What is required. Each line from the one containing "1.在src目录下新建一个route目录，在此目录下新建一个routers组件" through the last line of the records below is to be repeated as written, with nothing added.
+ + + + +
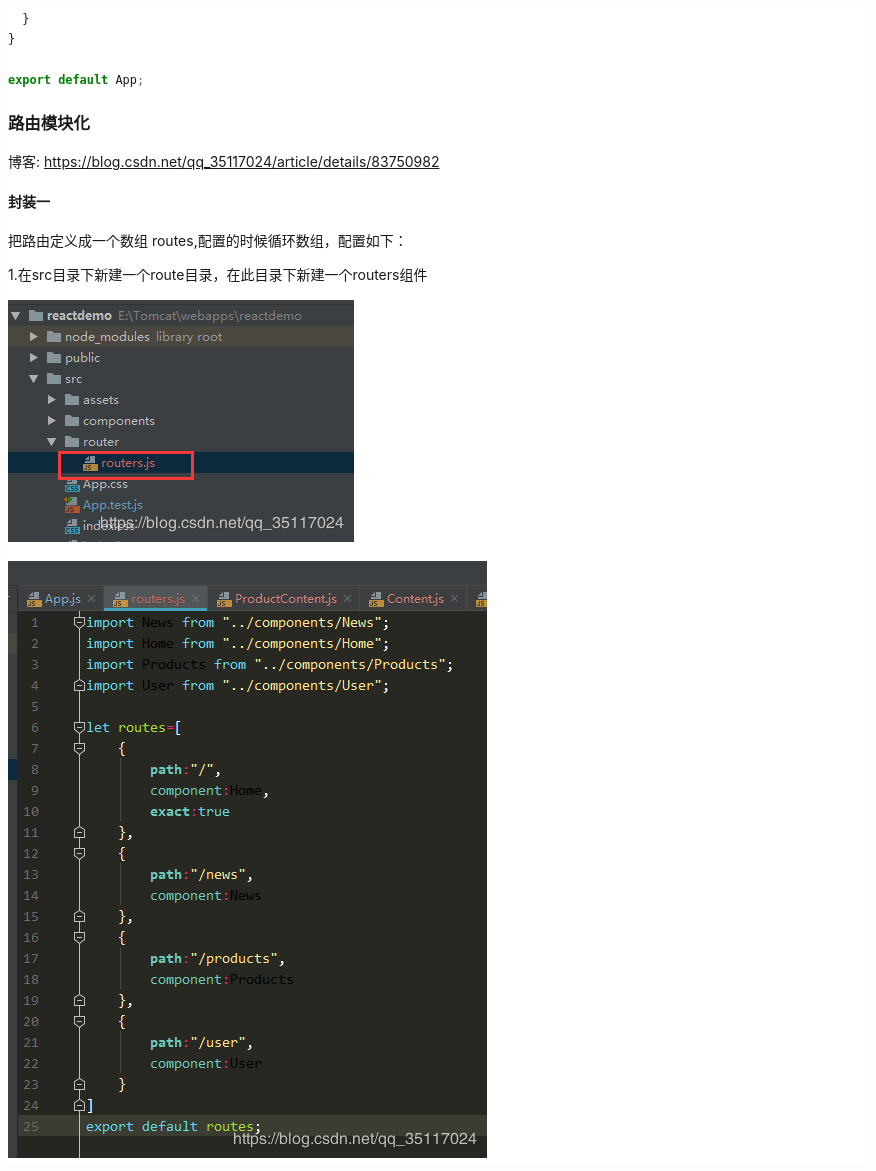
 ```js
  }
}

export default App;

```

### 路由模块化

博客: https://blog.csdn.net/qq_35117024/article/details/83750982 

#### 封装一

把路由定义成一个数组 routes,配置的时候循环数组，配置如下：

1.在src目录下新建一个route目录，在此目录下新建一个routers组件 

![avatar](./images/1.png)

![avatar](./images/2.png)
+ + + + +
Result for this exercise.
1.在src目录下新建一个route目录，在此目录下新建一个routers组件 

![avatar](./images/1.png)

![avatar](./images/2.png)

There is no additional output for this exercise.